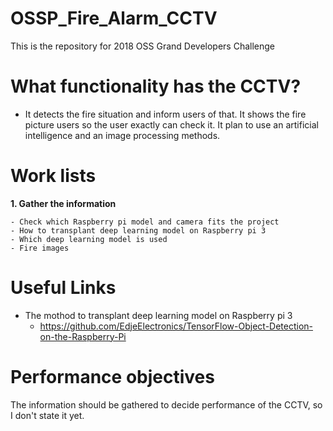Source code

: # OSSP_Fire_Alarm_CCTV
This is the repository for 2018 OSS Grand Developers Challenge

# What functionality has the CCTV?
- It detects the fire situation and inform users of that. It shows the fire picture users so the user exactly can check it. It plan to use an artificial intelligence and an image processing methods.

# Work lists
<b>1. Gather the information</b>

    - Check which Raspberry pi model and camera fits the project
    - How to transplant deep learning model on Raspberry pi 3
    - Which deep learning model is used
    - Fire images

# Useful Links
- The mothod to transplant deep learning model on Raspberry pi 3
    - https://github.com/EdjeElectronics/TensorFlow-Object-Detection-on-the-Raspberry-Pi

# Performance objectives
The information should be gathered to decide performance of the CCTV, so I don't state it yet.
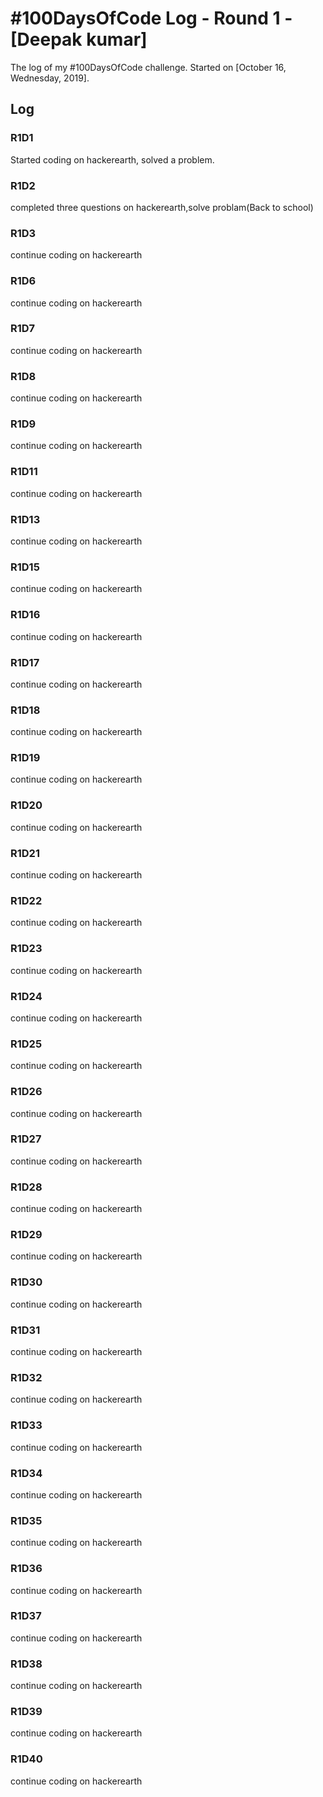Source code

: # #100DaysOfCode Log - Round 1 - [Deepak kumar]

The log of my #100DaysOfCode challenge. Started on [October 16, Wednesday, 2019].

## Log

### R1D1 
Started coding on hackerearth, solved a problem.
### R1D2
completed three questions on hackerearth,solve problam(Back to school)
### R1D3
continue coding on hackerearth 
### R1D6
continue coding on hackerearth
### R1D7
continue coding on hackerearth
### R1D8
continue coding on hackerearth
### R1D9
continue coding on hackerearth
### R1D11
continue coding on hackerearth
### R1D13
continue coding on hackerearth
### R1D15
continue coding on hackerearth
### R1D16
continue coding on hackerearth
### R1D17
continue coding on hackerearth
### R1D18
continue coding on hackerearth
### R1D19
continue coding on hackerearth
### R1D20
continue coding on hackerearth
### R1D21
continue coding on hackerearth
### R1D22
continue coding on hackerearth
### R1D23
continue coding on hackerearth
### R1D24
continue coding on hackerearth
### R1D25
continue coding on hackerearth
### R1D26
continue coding on hackerearth
### R1D27
continue coding on hackerearth
### R1D28
continue coding on hackerearth
### R1D29
continue coding on hackerearth
### R1D30
continue coding on hackerearth
### R1D31
continue coding on hackerearth
### R1D32
continue coding on hackerearth
### R1D33
continue coding on hackerearth
### R1D34
continue coding on hackerearth
### R1D35
continue coding on hackerearth
### R1D36
continue coding on hackerearth
### R1D37
continue coding on hackerearth
### R1D38
continue coding on hackerearth
### R1D39
continue coding on hackerearth
### R1D40
continue coding on hackerearth

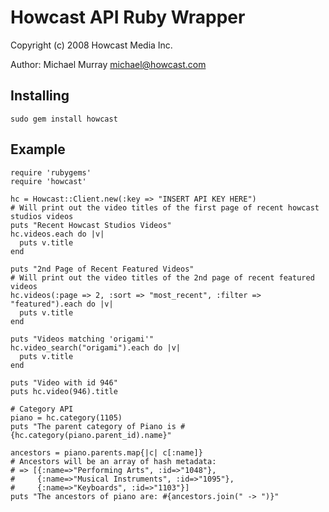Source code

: # Howcast API Ruby Wrapper

Copyright (c) 2008 Howcast Media Inc.

Author: Michael Murray <michael@howcast.com>

## Installing
	
    sudo gem install howcast
  
## Example

    require 'rubygems'
    require 'howcast'

    hc = Howcast::Client.new(:key => "INSERT API KEY HERE")
    # Will print out the video titles of the first page of recent howcast studios videos
    puts "Recent Howcast Studios Videos"
    hc.videos.each do |v|
      puts v.title
    end

    puts "2nd Page of Recent Featured Videos"
    # Will print out the video titles of the 2nd page of recent featured videos
    hc.videos(:page => 2, :sort => "most_recent", :filter => "featured").each do |v|
      puts v.title
    end

    puts "Videos matching 'origami'"
    hc.video_search("origami").each do |v|
      puts v.title
    end

    puts "Video with id 946"
    puts hc.video(946).title
  
    # Category API
    piano = hc.category(1105)
    puts "The parent category of Piano is #{hc.category(piano.parent_id).name}"
  
    ancestors = piano.parents.map{|c| c[:name]}
    # Ancestors will be an array of hash metadata: 
    # => [{:name=>"Performing Arts", :id=>"1048"}, 
    #     {:name=>"Musical Instruments", :id=>"1095"}, 
    #     {:name=>"Keyboards", :id=>"1103"}]
    puts "The ancestors of piano are: #{ancestors.join(" -> ")}"
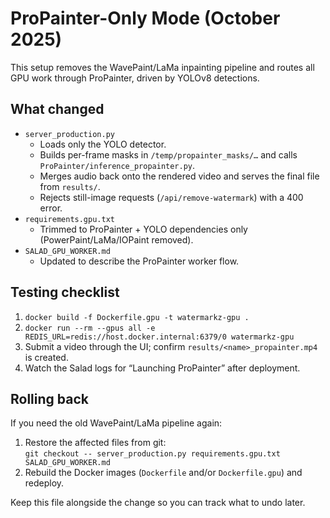 # ProPainter-Only Mode (October 2025)

This setup removes the WavePaint/LaMa inpainting pipeline and routes all GPU work
through ProPainter, driven by YOLOv8 detections.

## What changed
- `server_production.py`
  - Loads only the YOLO detector.
  - Builds per-frame masks in `/temp/propainter_masks/…` and calls
    `ProPainter/inference_propainter.py`.
  - Merges audio back onto the rendered video and serves the final file from `results/`.
  - Rejects still-image requests (`/api/remove-watermark`) with a 400 error.
- `requirements.gpu.txt`
  - Trimmed to ProPainter + YOLO dependencies only (PowerPaint/LaMa/IOPaint removed).
- `SALAD_GPU_WORKER.md`
  - Updated to describe the ProPainter worker flow.

## Testing checklist
1. `docker build -f Dockerfile.gpu -t watermarkz-gpu .`
2. `docker run --rm --gpus all -e REDIS_URL=redis://host.docker.internal:6379/0 watermarkz-gpu`
3. Submit a video through the UI; confirm `results/<name>_propainter.mp4` is created.
4. Watch the Salad logs for “Launching ProPainter” after deployment.

## Rolling back
If you need the old WavePaint/LaMa pipeline again:
1. Restore the affected files from git:  
   `git checkout -- server_production.py requirements.gpu.txt SALAD_GPU_WORKER.md`
2. Rebuild the Docker images (`Dockerfile` and/or `Dockerfile.gpu`) and redeploy.

Keep this file alongside the change so you can track what to undo later.
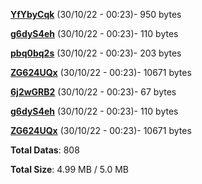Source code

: [**YfYbyCqk**](/data/YfYbyCqk.txt) (30/10/22 - 00:23)- 950 bytes

[**g6dyS4eh**](/data/g6dyS4eh.txt) (30/10/22 - 00:23)- 110 bytes

[**pbq0bq2s**](/data/pbq0bq2s.txt) (30/10/22 - 00:23)- 203 bytes

[**ZG624UQx**](/data/ZG624UQx.txt) (30/10/22 - 00:23)- 10671 bytes

[**6j2wGRB2**](/data/6j2wGRB2.txt) (30/10/22 - 00:23)- 67 bytes

[**g6dyS4eh**](/data/g6dyS4eh.txt) (30/10/22 - 00:23)- 110 bytes

[**ZG624UQx**](/data/ZG624UQx.txt) (30/10/22 - 00:23)- 10671 bytes

**Total Datas**: 808

**Total Size**: 4.99 MB / 5.0 MB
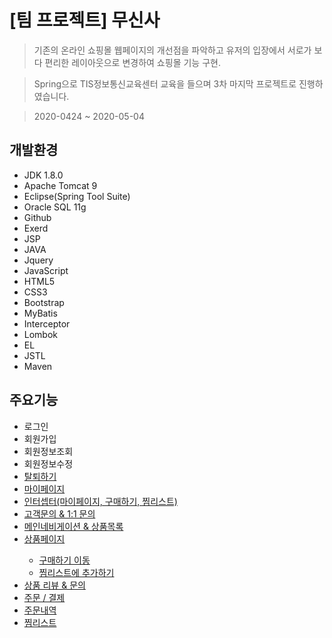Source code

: # [팀 프로젝트] 무신사
> 기존의 온라인 쇼핑몰 웹페이지의 개선점을 파악하고 유저의 입장에서 서로가 보다 편리한 레이아웃으로 변경하여 쇼핑몰 기능 구현.

> Spring으로 TIS정보통신교육센터 교육을 들으며 3차 마지막 프로젝트로 진행하였습니다.

> 2020-0424 ~ 2020-05-04

## 개발환경
* JDK 1.8.0
* Apache Tomcat 9
* Eclipse(Spring Tool Suite)
* Oracle SQL 11g
* Github
* Exerd
* JSP
* JAVA
* Jquery
* JavaScript
* HTML5
* CSS3
* Bootstrap
* MyBatis
* Interceptor
* Lombok
* EL
* JSTL
* Maven

## 주요기능<CRUD>
* 로그인<R>
* 회원가입<C>
* 회원정보조회<R>
* 회원정보수정<U>
* 탈퇴하기<D>
* 마이페이지<R>
* 인터셉터(마이페이지, 구매하기, 찜리스트)
* 고객문의 & 1:1 문의<R>
* 메인네비게이션 & 상품목록<R>
* 상품페이지<CR>
  - 구매하기 이동
  - 찜리스트에 추가하기
* 상품 리뷰 & 문의<CRUD>
* 주문 / 결제<RUD>
* 주문내역<R>
* 찜리스트<R>
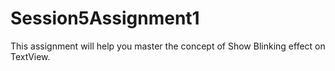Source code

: # Session5Assignment1
This assignment will help you master the concept of Show Blinking effect on TextView.
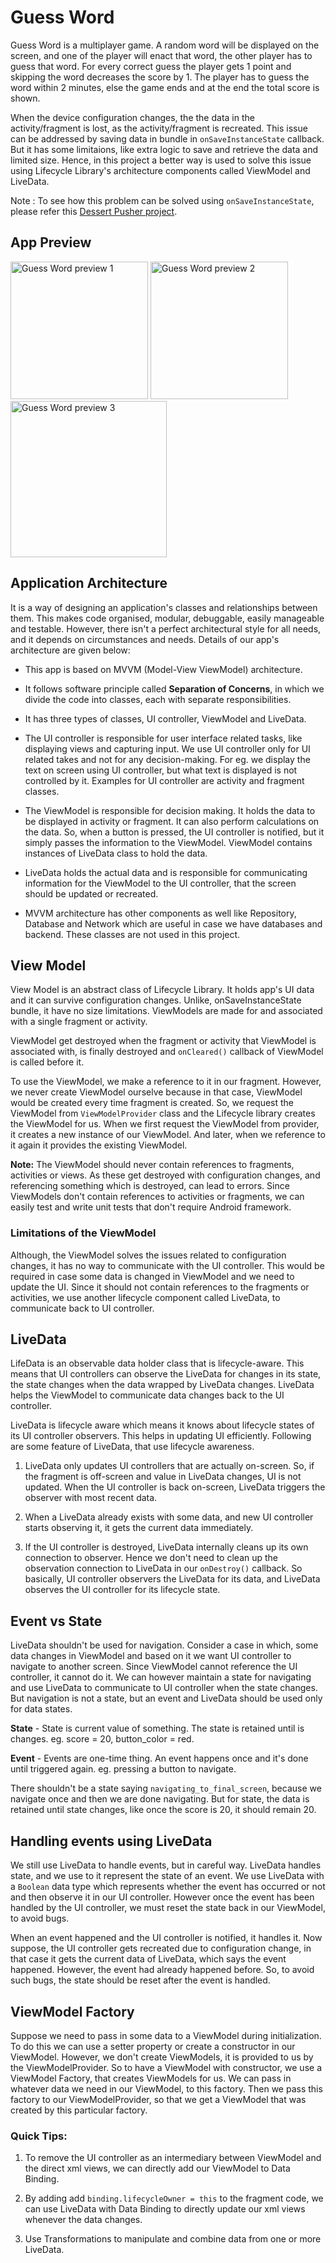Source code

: # Guess Word #
Guess Word is a multiplayer game. A random word will be displayed on the screen, and one of the player will enact that word, the other player has to guess that word. For every correct guess the player gets 1 point and skipping the word decreases the score by 1. The player has to guess the word within 2 minutes, else the game ends and at the end the total score is shown.

When the device configuration changes, the the data in the activity/fragment is lost, as the activity/fragment is recreated. This issue can be addressed by saving data in bundle in `onSaveInstanceState` callback. But it has some limitaions, like extra logic to save and retrieve the data and limited size. Hence, in this project a better way is used to solve this issue using Lifecycle Library's architecture components called ViewModel and LiveData.

Note : To see how this problem can be solved using `onSaveInstanceState`, please refer this [Dessert Pusher project](https://github.com/pawanharariya/Dessert-Pusher).

## App Preview ##
<img alt="Guess Word preview 1" src="https://github.com/pawanharariya/Guess-Word/assets/43620548/e44bb7c3-2632-47c8-b378-10f025b37642" width="220" >
<img alt="Guess Word preview 2" src="https://github.com/pawanharariya/Guess-Word/assets/43620548/d71a20ce-ac60-44c5-abbc-249fa6aaa6d1)" width="220">
<img alt="Guess Word preview 3" src="https://github.com/pawanharariya/Guess-Word/assets/43620548/71a0133c-bc5b-4a99-b243-089e1e7b4402" height="250">

## Application Architecture ##
It is a way of designing an application's classes and relationships between them. This makes code organised, modular, debuggable, easily manageable and testable. However, there isn't a perfect architectural style for all needs, and it depends on circumstances and needs. Details of our app's architecture are given below:

* This app is based on MVVM (Model-View ViewModel) architecture. 

* It follows software principle called **Separation of Concerns**, in which we divide the code into classes, each with separate responsibilities.

* It has three types of classes, UI controller, ViewModel and LiveData.

* The UI controller is responsible for user interface related tasks, like displaying views and capturing input. We use UI controller only for UI related takes and not for any decision-making. For eg. we display the text on screen using UI controller, but what text is displayed is not controlled by it. Examples for UI controller are activity and fragment classes.

* The ViewModel is responsible for decision making. It holds the data to be displayed in activity or fragment. It can also perform calculations on the data. So, when a button is pressed, the UI controller is notified, but it simply passes the information to the ViewModel. ViewModel contains instances of LiveData class to hold the data. 

* LiveData holds the actual data and is responsible for communicating information for the ViewModel to the UI controller, that the screen should be updated or recreated.

* MVVM architecture has other components as well like Repository, Database and Network which are useful in case we have databases and backend. These classes are not used in this project.

## View Model ##
View Model is an abstract class of Lifecycle Library. It holds app's UI data and it can survive configuration changes. Unlike, onSaveInstanceState bundle, it have no size limitations. ViewModels are made for and associated with a single fragment or activity.
 
ViewModel get destroyed when the fragment or activity that ViewModel is associated with, is finally destroyed and `onCleared()` callback of ViewModel is called before it.

To use the ViewModel, we make a reference to it in our fragment. However, we never create ViewModel ourselve because in that case, ViewModel would be created every time fragment is created. So, we request the ViewModel from `ViewModelProvider` class and the Lifecycle library creates the ViewModel for us. When we first request the ViewModel from provider, it creates a new instance of our ViewModel. And later, when we reference to it again it provides the existing ViewModel.

**Note:** The ViewModel should never contain references to fragments, activities or views. As these get destroyed with configuration changes, and referencing something which is destroyed, can lead to errors. Since ViewModels don't contain references to activities or fragments, we can easily test and write unit tests that don't require Android framework.

### Limitations of the ViewModel ###
Although, the ViewModel solves the issues related to configuration changes, it has no way to communicate with the UI controller. This would be required in case some data is changed in ViewModel and we need to update the UI. Since it should not contain references to the fragments or activities, we use another lifecycle component called LiveData, to communicate back to UI controller.

## LiveData ##
LifeData is an observable data holder class that is lifecycle-aware. This means that UI controllers can observe the LiveData for changes in its state, the state changes when the data wrapped by LiveData changes. LiveData helps the ViewModel to communicate data changes back to the UI controller. 

LiveData is lifecycle aware which means it knows about lifecycle states of its UI controller observers. This helps in updating UI efficiently. Following are some feature of LiveData, that use lifecycle awareness.

1. LiveData only updates UI controllers that are actually on-screen. So, if the fragment is off-screen and value in LiveData changes, UI is not updated. When the UI controller is back on-screen, LiveData triggers the observer with most recent data. 

2. When a LiveData already exists with some data, and new UI controller starts observing it, it gets the current data immediately.

3. If the UI controller is destroyed, LiveData internally cleans up its own connection to observer. Hence we don't need to clean up the observation connection to LiveData in our `onDestroy()` callback. So basically, UI controller observers the LiveData for its data, and LiveData observes the UI controller for its lifecycle state.

## Event vs State ##
LiveData shouldn't be used for navigation. Consider a case in which, some data changes in ViewModel and based on it we want UI controller to navigate to another screen. Since ViewModel cannot reference the UI controller, it cannot do it. We can however maintain a state for navigating and use LiveData to communicate to UI controller when the state changes. But navigation is not a state, but an event and LiveData should be used only for data states.

**State** - State is current value of something. The state is retained until is changes. eg. score = 20, button_color = red.

**Event** - Events are one-time thing. An event happens once and it's done until triggered again. eg. pressing a button to navigate. 

There shouldn't be a state saying `navigating_to_final_screen`, because we navigate once and then we are done navigating. But for state, the data is retained until state changes, like once the score is 20, it should remain 20.

## Handling events using LiveData ## 
We still use LiveData to handle events, but in careful way. LiveData handles state, and we use to it represent the state of an event. We use LiveData with a `Boolean` data type which represents whether the event has occurred or not and then observe it in our UI controller. However once the event has been handled by the UI controller, we must reset the state back in our ViewModel, to avoid bugs.

When an event happened and the UI controller is notified, it handles it. Now suppose, the UI controller gets recreated due to configuration change, in that case it gets the current data of LiveData, which says the event happened. However, the event had already happened before. So, to avoid such bugs, the state should be reset after the event is handled.

## ViewModel Factory ##
Suppose we need to pass in some data to a ViewModel during initialization. To do this we can use a setter property or create a constructor in our ViewModel. However, we don't create ViewModels, it is provided to us by the ViewModelProvider. So to have a ViewModel with constructor, we use a ViewModel Factory, that creates ViewModels for us. We can pass in whatever data we need in our ViewModel, to this factory. Then we pass this factory to our ViewModelProvider, so that we get a ViewModel that was created by this particular factory.

### Quick Tips: ###
1. To remove the UI controller as an intermediary between ViewModel and the direct xml views, we can directly add our ViewModel to Data Binding.

2. By adding add `binding.lifecycleOwner = this` to the fragment code, we can use LiveData with Data Binding to directly update our xml views whenever the data changes. 

3. Use Transformations to manipulate and combine data from one or more LiveData.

********

[Task directions] Show every line in the entries above that contains the string "current".

[Written answer]
2. When a LiveData already exists with some data, and new UI controller starts observing it, it gets the current data immediately.
**State** - State is current value of something. The state is retained until is changes. eg. score = 20, button_color = red.
When an event happened and the UI controller is notified, it handles it. Now suppose, the UI controller gets recreated due to configuration change, in that case it gets the current data of LiveData, which says the event happened. However, the event had already happened before. So, to avoid such bugs, the state should be reset after the event is handled.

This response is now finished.